So in the summer of 1967, what became one of the leading movies of the day portrayed what it was like to be thrown a curveball. Many of you remember the movie, “Guess Who’s Coming to Dinner?” Spencer Tracy and Katharine Hepburn played the role of two socialite progressives in San Francisco. They had a beautiful blond daughter who had just gone on a trip to Hawaii.

When the daughter returned, she told her parents that she had great news: “I’ve had the time of my life—and I can’t wait to tell you what’s happened.” Little did they know that their lives were going to be jolted. Remember, these were liberal-leaning, progressive-thinking, anything-goes parents. They lauded themselves on being okay with things the rest of the world disapproved of.

But all that changed when they met the man their daughter met in Hawaii. Although it would have been a whirlwind romance anyway, the greater shock came when Sidney Poitier walked through the door. The daughter then introduced her doctor friend—not only as a friend, or even as just a boyfriend, but as her fiancé.

For several moments, these progressive, open-minded people had to deal with a very real challenge. They had within themselves dormant racism and prejudice, which they had never before admitted. Rather, they had been given awards for their forward-thinking ways. But now, standing before them, was a gentleman who was going to rock every thought they had about their own inner bigotry.

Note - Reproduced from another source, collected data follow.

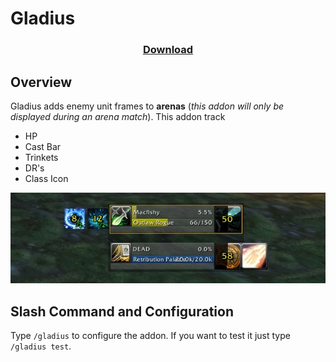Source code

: # Gladius

<h3 align="center"> <a href=https://github.com/Orbinya/World-of-Warcraft/raw/master/Addons/Gladius/Gladius.zip>Download</a> </h3>

## Overview

Gladius adds enemy unit frames to **arenas** (*this addon will only be displayed during an arena match*). This addon track
  - HP
  - Cast Bar
  - Trinkets
  - DR's
  - Class Icon
<p align="center"> <img src="https://raw.githubusercontent.com/Orbinya/World-of-Warcraft/master/Images/Gladius.jpg" /> </p>

## Slash Command and Configuration
Type `/gladius` to configure the addon. If you want to test it just type `/gladius test`.
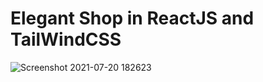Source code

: # Elegant Shop in ReactJS and TailWindCSS

![Screenshot 2021-07-20 182623](https://user-images.githubusercontent.com/40286304/126328873-817472bf-8d73-48e7-9786-f4545430c7c5.jpg)

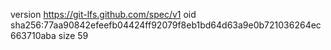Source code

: version https://git-lfs.github.com/spec/v1
oid sha256:77aa90842efeefb04424ff92079f8eb1bd64d63a9e0b721036264ec663710aba
size 59
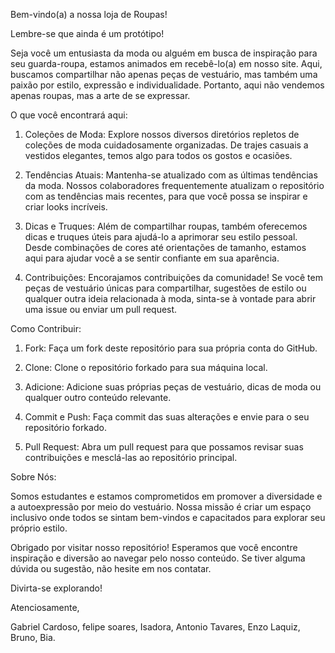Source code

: Bem-vindo(a) a nossa loja de Roupas! 

Lembre-se que ainda é um protótipo!

Seja você um entusiasta da moda ou alguém em busca de inspiração para seu guarda-roupa, estamos animados em recebê-lo(a) em nosso site. Aqui, buscamos compartilhar não apenas peças de vestuário, mas também uma paixão por estilo, expressão e individualidade. Portanto, aqui não vendemos apenas roupas, mas  a arte de se expressar.

O que você encontrará aqui:

1. Coleções de Moda: Explore nossos diversos diretórios repletos de coleções de moda cuidadosamente organizadas. De trajes casuais a vestidos elegantes, temos algo para todos os gostos e ocasiões.

2. Tendências Atuais: Mantenha-se atualizado com as últimas tendências da moda. Nossos colaboradores frequentemente atualizam o repositório com as tendências mais recentes, para que você possa se inspirar e criar looks incríveis.

3. Dicas e Truques: Além de compartilhar roupas, também oferecemos dicas e truques úteis para ajudá-lo a aprimorar seu estilo pessoal. Desde combinações de cores até orientações de tamanho, estamos aqui para ajudar você a se sentir confiante em sua aparência.

4. Contribuições: Encorajamos contribuições da comunidade! Se você tem peças de vestuário únicas para compartilhar, sugestões de estilo ou qualquer outra ideia relacionada à moda, sinta-se à vontade para abrir uma issue ou enviar um pull request.

Como Contribuir:

1. Fork: Faça um fork deste repositório para sua própria conta do GitHub.

2. Clone: Clone o repositório forkado para sua máquina local.

3. Adicione: Adicione suas próprias peças de vestuário, dicas de moda ou qualquer outro conteúdo relevante.

4. Commit e Push: Faça commit das suas alterações e envie para o seu repositório forkado.

5. Pull Request: Abra um pull request para que possamos revisar suas contribuições e mesclá-las ao repositório principal.

Sobre Nós:

Somos estudantes e estamos comprometidos em promover a diversidade e a autoexpressão por meio do vestuário. Nossa missão é criar um espaço inclusivo onde todos se sintam bem-vindos e capacitados para explorar seu próprio estilo.

Obrigado por visitar nosso repositório! Esperamos que você encontre inspiração e diversão ao navegar pelo nosso conteúdo. Se tiver alguma dúvida ou sugestão, não hesite em nos contatar.

Divirta-se explorando!

Atenciosamente,

Gabriel Cardoso, felipe soares, Isadora,
Antonio Tavares, Enzo Laquiz, Bruno, Bia.


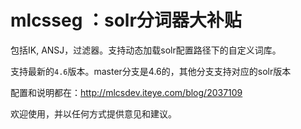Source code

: mlcsseg  ：solr分词器大补贴
=======

包括IK, ANSJ，过滤器。支持动态加载solr配置路径下的自定义词库。

支持最新的`4.6`版本。master分支是4.6的，其他分支支持对应的solr版本

配置和说明都在：http://mlcsdev.iteye.com/blog/2037109

欢迎使用，并以任何方式提供意见和建议。
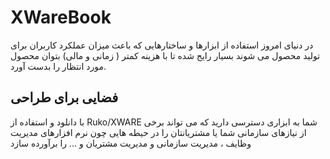 # XWareBook
در دنیای امروز استفاده از ابزارها و ساختارهایی که باعث میزان عملکرد کاربران برای تولید محصول می شوند بسیار رایج شده تا با هزینه کمتر ( زمانی و مالی) بتوان محصول مورد انتظار را بدست آورد.

## فضایی برای طراحی
با دانلود و استفاده از Ruko/XWARE شما به ابزاری دسترسی دارید که می تواند برخی از نیازهای سازمانی شما یا مشتریانتان را در حیطه هایی چون نرم افزارهای مدیریت وظایف ، مدیریت سازمانی و مدیریت مشتریان و ... را برآورده سازد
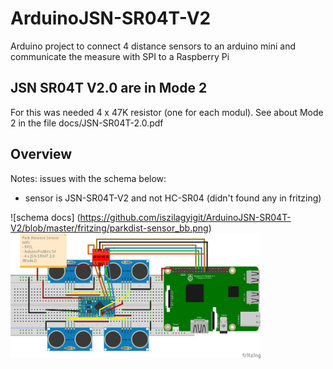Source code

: # ArduinoJSN-SR04T-V2
Arduino project to connect 4 distance sensors to an arduino mini and communicate the measure with SPI 
to a Raspberry Pi

## JSN SR04T V2.0 are in Mode 2

For this was needed 4 x 47K resistor (one for each modul).
See about Mode 2 in the file docs/JSN-SR04T-2.0.pdf

## Overview

Notes: issues with the schema below:
* sensor is JSN-SR04T-V2 and not HC-SR04 (didn't found any in fritzing)

![schema docs] (https://github.com/iszilagyigit/ArduinoJSN-SR04T-V2/blob/master/fritzing/parkdist-sensor_bb.png)
<img align="left" width="400" height="200" src="https://github.com/iszilagyigit/ArduinoJSN-SR04T-V2/blob/master/fritzing/parkdist-sensor_bb.png">


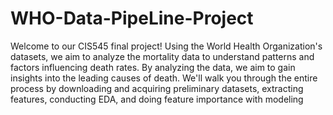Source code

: # WHO-Data-PipeLine-Project
Welcome to our CIS545 final project! Using the World Health Organization's datasets, we aim to analyze the mortality data to understand patterns and factors influencing death rates. By analyzing the data, we aim to gain insights into the leading causes of death. We'll walk you through the entire process by downloading and acquiring preliminary datasets, extracting features, conducting EDA, and doing feature importance with modeling

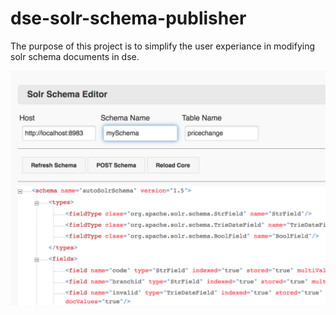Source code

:# dse-solr-schema-publisher

The purpose of this project is to simplify the user experiance in modifying solr schema documents in dse. 

![screen shot](images/SolrEditorScreenShot.png)
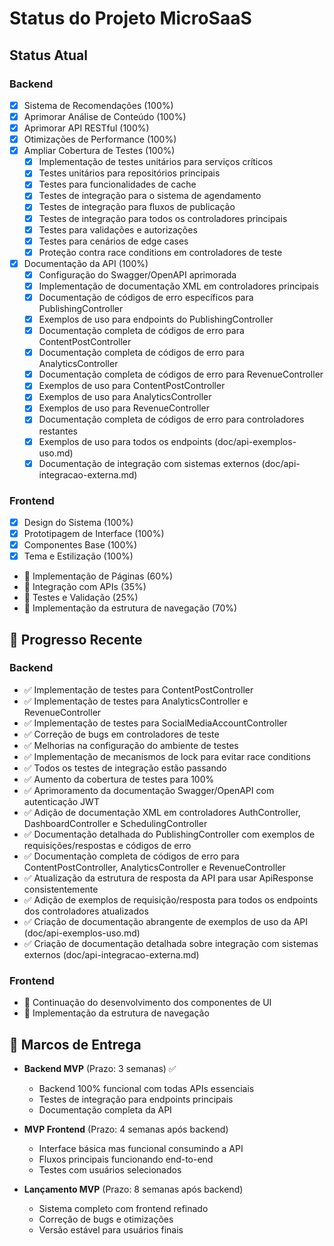 # Status do Projeto MicroSaaS

## Status Atual

### Backend
- [x] Sistema de Recomendações (100%)
- [x] Aprimorar Análise de Conteúdo (100%)
- [x] Aprimorar API RESTful (100%)
- [x] Otimizações de Performance (100%)
- [x] Ampliar Cobertura de Testes (100%)
  - [x] Implementação de testes unitários para serviços críticos
  - [x] Testes unitários para repositórios principais
  - [x] Testes para funcionalidades de cache
  - [x] Testes de integração para o sistema de agendamento
  - [x] Testes de integração para fluxos de publicação
  - [x] Testes de integração para todos os controladores principais
  - [x] Testes para validações e autorizações
  - [x] Testes para cenários de edge cases
  - [x] Proteção contra race conditions em controladores de teste
- [x] Documentação da API (100%)
  - [x] Configuração do Swagger/OpenAPI aprimorada
  - [x] Implementação de documentação XML em controladores principais
  - [x] Documentação de códigos de erro específicos para PublishingController
  - [x] Exemplos de uso para endpoints do PublishingController
  - [x] Documentação completa de códigos de erro para ContentPostController
  - [x] Documentação completa de códigos de erro para AnalyticsController
  - [x] Documentação completa de códigos de erro para RevenueController
  - [x] Exemplos de uso para ContentPostController
  - [x] Exemplos de uso para AnalyticsController
  - [x] Exemplos de uso para RevenueController
  - [x] Documentação completa de códigos de erro para controladores restantes
  - [x] Exemplos de uso para todos os endpoints (doc/api-exemplos-uso.md)
  - [x] Documentação de integração com sistemas externos (doc/api-integracao-externa.md)

### Frontend
- [x] Design do Sistema (100%)
- [x] Prototipagem de Interface (100%)
- [x] Componentes Base (100%)
- [x] Tema e Estilização (100%)
- 🔄 Implementação de Páginas (60%)
- 🔄 Integração com APIs (35%)
- 🔄 Testes e Validação (25%)
- 🔄 Implementação da estrutura de navegação (70%)

## 🔄 Progresso Recente

### Backend
- ✅ Implementação de testes para ContentPostController
- ✅ Implementação de testes para AnalyticsController e RevenueController
- ✅ Implementação de testes para SocialMediaAccountController
- ✅ Correção de bugs em controladores de teste
- ✅ Melhorias na configuração do ambiente de testes
- ✅ Implementação de mecanismos de lock para evitar race conditions
- ✅ Todos os testes de integração estão passando
- ✅ Aumento da cobertura de testes para 100%
- ✅ Aprimoramento da documentação Swagger/OpenAPI com autenticação JWT
- ✅ Adição de documentação XML em controladores AuthController, DashboardController e SchedulingController
- ✅ Documentação detalhada do PublishingController com exemplos de requisições/respostas e códigos de erro
- ✅ Documentação completa de códigos de erro para ContentPostController, AnalyticsController e RevenueController
- ✅ Atualização da estrutura de resposta da API para usar ApiResponse<T> consistentemente
- ✅ Adição de exemplos de requisição/resposta para todos os endpoints dos controladores atualizados
- ✅ Criação de documentação abrangente de exemplos de uso da API (doc/api-exemplos-uso.md)
- ✅ Criação de documentação detalhada sobre integração com sistemas externos (doc/api-integracao-externa.md)

### Frontend
- 🔄 Continuação do desenvolvimento dos componentes de UI
- 🔄 Implementação da estrutura de navegação

## 📆 Marcos de Entrega
- **Backend MVP** (Prazo: 3 semanas) ✅
  - Backend 100% funcional com todas APIs essenciais
  - Testes de integração para endpoints principais
  - Documentação completa da API

- **MVP Frontend** (Prazo: 4 semanas após backend)
  - Interface básica mas funcional consumindo a API
  - Fluxos principais funcionando end-to-end
  - Testes com usuários selecionados

- **Lançamento MVP** (Prazo: 8 semanas após backend)
  - Sistema completo com frontend refinado
  - Correção de bugs e otimizações
  - Versão estável para usuários finais
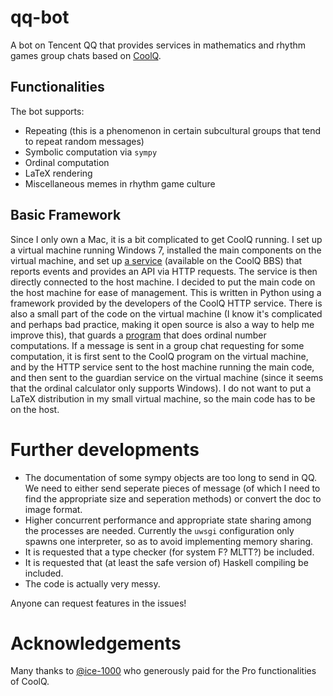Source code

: # qq-bot
A bot on Tencent QQ that provides services in mathematics and rhythm games group chats based on [CoolQ](https://cqp.cc).

## Functionalities

The bot supports:
 - Repeating (this is a phenomenon in certain subcultural groups that tend to repeat random messages)
 - Symbolic computation via `sympy`
 - Ordinal computation
 - LaTeX rendering
 - Miscellaneous memes in rhythm game culture

## Basic Framework

Since I only own a Mac, it is a bit complicated to get CoolQ running. I set up a virtual machine running Windows 7, installed the main components on the virtual machine, and set up [a service](https://cqhttp.cc/) (available on the CoolQ BBS) that reports events and provides an API via HTTP requests. The service is then directly connected to the host machine. I decided to put the main code on the host machine for ease of management. This is written in Python using a framework provided by the developers of the CoolQ HTTP service. There is also a small part of the code on the virtual machine (I know it's complicated and perhaps bad practice, making it open source is also a way to help me improve this), that guards a [program](http://www.mtnmath.com/ord_0_3_1/ordinal.pdf) that does ordinal number computations. If a message is sent in a group chat requesting for some computation, it is first sent to the CoolQ program on the virtual machine, and by the HTTP service sent to the host machine running the main code, and then sent to the guardian service on the virtual machine (since it seems that the ordinal calculator only supports Windows).
I do not want to put a LaTeX distribution in my small virtual machine, so the main code has to be on the host.

# Further developments

 - The documentation of some sympy objects are too long to send in QQ. We need to either send seperate pieces of message (of which I need to find the appropriate size and seperation methods) or convert the doc to image format.
 - Higher concurrent performance and appropriate state sharing among the processes are needed. Currently the `uwsgi` configuration only spawns one interpreter, so as to avoid implementing memory sharing.
 - It is requested that a type checker (for system F? MLTT?) be included.
 - It is requested that (at least the safe version of) Haskell compiling be included.
 - The code is actually very messy.

Anyone can request features in the issues!

# Acknowledgements

Many thanks to [@ice-1000](https://github.com/ice1000) who generously paid for the Pro functionalities of CoolQ.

The producers of the movie made Sidney Poitier’s character to be a man who was great in every way. He was good-looking and intelligent. He was a doctor who had written all kinds of incredible books that helped people all over the world. He was a pure man. When the mom asked the daughter if there had been any funny business between them, she said, “No. And it’s not because of me. He’s the one who insists we stay pure until marriage.”

During the first part of the movie, the man is rejected simply because of his skin color. What Hollywood was telling America was that we needed to move past racism. And what we’re told in that movie is that when you are thrown a curveball—when something happens you weren’t expecting—the real you comes out. You don’t have time to figure out how to portray something you’re not. The real you, your real feelings and emotions, comes out. In the movie, the parents revealed the truth that they didn’t like black people and they didn’t want to share their holidays and their grandchildren with a black man.

In 1967, the Supreme Court voted to knock down the law preventing interracial marriages and scholars now credit that one movie as the key that turned our culture around.

Now, remakes don’t usually do as well as the original movies, but I’m here to tell you: I’ve seen both movies, and the 2005 remake with Bernie Mac and Ashton Kutcher does a pretty good job. Except this time they turned the tables. Instead of it being a white family having to accept a black individual into their family, the producers of “Guess Who” in 2005 switch to a well-to-do black family who is shocked to find out their daughter is marrying a white man. Even in 2005, they had to deal with the racism and bigotry that happened on both sides.

When someone is thrown a curveball—and in both of these scenarios they highlight the dad—the real person comes out. No longer can there be faking. And that is true for us in our lives. When we are shocked by a story, or when we find ourselves in a position we didn’t expect, or when we are taken out of our comfort zone by God Himself, the real us comes out. Are we going to complain? Are we going to grumble, or are we going to praise God?

You see, the early church had a line in the sand. For some time they had been enjoying the blessing of being God’s people. They enjoyed the fellowship they were experiencing within the church. But also people outside the church respected them, even were in awe of what was taking place. But all that changed after Stephen’s death. On that day we’re told that great persecution broke out in Jerusalem. Gone were the days when people acknowledged the good the church was doing, and instead the church became Public Enemy #1. The question they then faced was how to respond, now that God had thrown them a curveball. Were they going to remain committed to the cause of Christ, or were they going to take their things and head home?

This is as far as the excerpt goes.